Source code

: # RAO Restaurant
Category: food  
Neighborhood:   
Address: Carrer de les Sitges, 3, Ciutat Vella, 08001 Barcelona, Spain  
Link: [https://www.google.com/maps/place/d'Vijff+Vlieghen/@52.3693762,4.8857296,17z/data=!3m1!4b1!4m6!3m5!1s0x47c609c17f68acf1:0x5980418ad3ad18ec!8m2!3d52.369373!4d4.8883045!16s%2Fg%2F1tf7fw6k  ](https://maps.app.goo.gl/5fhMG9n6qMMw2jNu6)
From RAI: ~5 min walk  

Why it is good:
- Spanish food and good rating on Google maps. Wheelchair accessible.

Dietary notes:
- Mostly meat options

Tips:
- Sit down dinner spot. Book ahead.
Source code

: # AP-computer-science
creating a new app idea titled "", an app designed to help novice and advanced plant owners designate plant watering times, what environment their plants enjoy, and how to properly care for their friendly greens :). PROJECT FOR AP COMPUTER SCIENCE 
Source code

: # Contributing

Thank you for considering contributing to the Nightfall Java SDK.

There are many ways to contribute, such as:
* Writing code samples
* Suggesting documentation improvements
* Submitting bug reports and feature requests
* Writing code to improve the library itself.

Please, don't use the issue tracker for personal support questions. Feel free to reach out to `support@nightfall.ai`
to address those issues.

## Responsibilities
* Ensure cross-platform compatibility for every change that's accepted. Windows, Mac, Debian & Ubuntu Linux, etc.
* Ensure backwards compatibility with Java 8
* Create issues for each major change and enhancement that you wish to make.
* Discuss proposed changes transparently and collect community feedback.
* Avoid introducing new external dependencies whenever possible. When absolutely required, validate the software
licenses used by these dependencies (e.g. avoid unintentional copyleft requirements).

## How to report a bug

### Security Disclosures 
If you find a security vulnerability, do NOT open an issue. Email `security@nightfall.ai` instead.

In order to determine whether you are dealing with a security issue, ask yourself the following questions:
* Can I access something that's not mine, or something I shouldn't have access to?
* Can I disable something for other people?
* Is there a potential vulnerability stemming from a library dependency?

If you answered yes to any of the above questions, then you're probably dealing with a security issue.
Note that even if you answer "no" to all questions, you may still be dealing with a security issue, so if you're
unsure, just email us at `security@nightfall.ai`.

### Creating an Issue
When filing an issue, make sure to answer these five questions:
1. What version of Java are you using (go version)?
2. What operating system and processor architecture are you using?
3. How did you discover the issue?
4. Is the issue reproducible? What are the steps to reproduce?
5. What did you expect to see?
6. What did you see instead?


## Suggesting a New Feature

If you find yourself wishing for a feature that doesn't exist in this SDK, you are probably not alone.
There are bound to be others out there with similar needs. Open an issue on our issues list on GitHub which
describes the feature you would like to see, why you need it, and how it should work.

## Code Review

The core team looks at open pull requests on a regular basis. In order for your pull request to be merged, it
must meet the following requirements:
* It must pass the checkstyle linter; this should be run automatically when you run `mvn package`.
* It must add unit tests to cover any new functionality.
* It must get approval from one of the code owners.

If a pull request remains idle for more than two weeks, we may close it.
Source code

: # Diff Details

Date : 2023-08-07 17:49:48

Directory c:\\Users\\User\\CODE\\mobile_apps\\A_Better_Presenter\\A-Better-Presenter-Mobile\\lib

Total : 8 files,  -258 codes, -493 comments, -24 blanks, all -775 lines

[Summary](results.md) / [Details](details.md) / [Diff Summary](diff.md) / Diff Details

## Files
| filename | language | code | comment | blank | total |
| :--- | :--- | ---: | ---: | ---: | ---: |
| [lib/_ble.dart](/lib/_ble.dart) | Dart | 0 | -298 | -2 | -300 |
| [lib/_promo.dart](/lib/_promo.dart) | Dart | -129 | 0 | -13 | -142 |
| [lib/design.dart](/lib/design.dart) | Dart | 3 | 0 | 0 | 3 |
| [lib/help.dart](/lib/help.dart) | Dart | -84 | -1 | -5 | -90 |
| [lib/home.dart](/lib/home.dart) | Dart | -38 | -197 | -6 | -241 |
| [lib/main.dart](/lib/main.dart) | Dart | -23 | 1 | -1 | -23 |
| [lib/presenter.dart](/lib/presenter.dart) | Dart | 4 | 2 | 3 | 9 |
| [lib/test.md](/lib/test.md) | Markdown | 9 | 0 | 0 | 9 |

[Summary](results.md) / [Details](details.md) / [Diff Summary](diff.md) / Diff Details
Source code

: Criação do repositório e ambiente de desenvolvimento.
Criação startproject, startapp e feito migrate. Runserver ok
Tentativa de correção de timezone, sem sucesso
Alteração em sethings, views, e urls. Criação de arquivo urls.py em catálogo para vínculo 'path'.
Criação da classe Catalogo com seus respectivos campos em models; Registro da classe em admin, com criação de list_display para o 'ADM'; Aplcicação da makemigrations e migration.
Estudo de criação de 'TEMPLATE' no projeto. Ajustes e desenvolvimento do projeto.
--------------------------------
Examine the listing and count its lines containing the word "something". State the count alone.

*FINAL ANSWER:*
2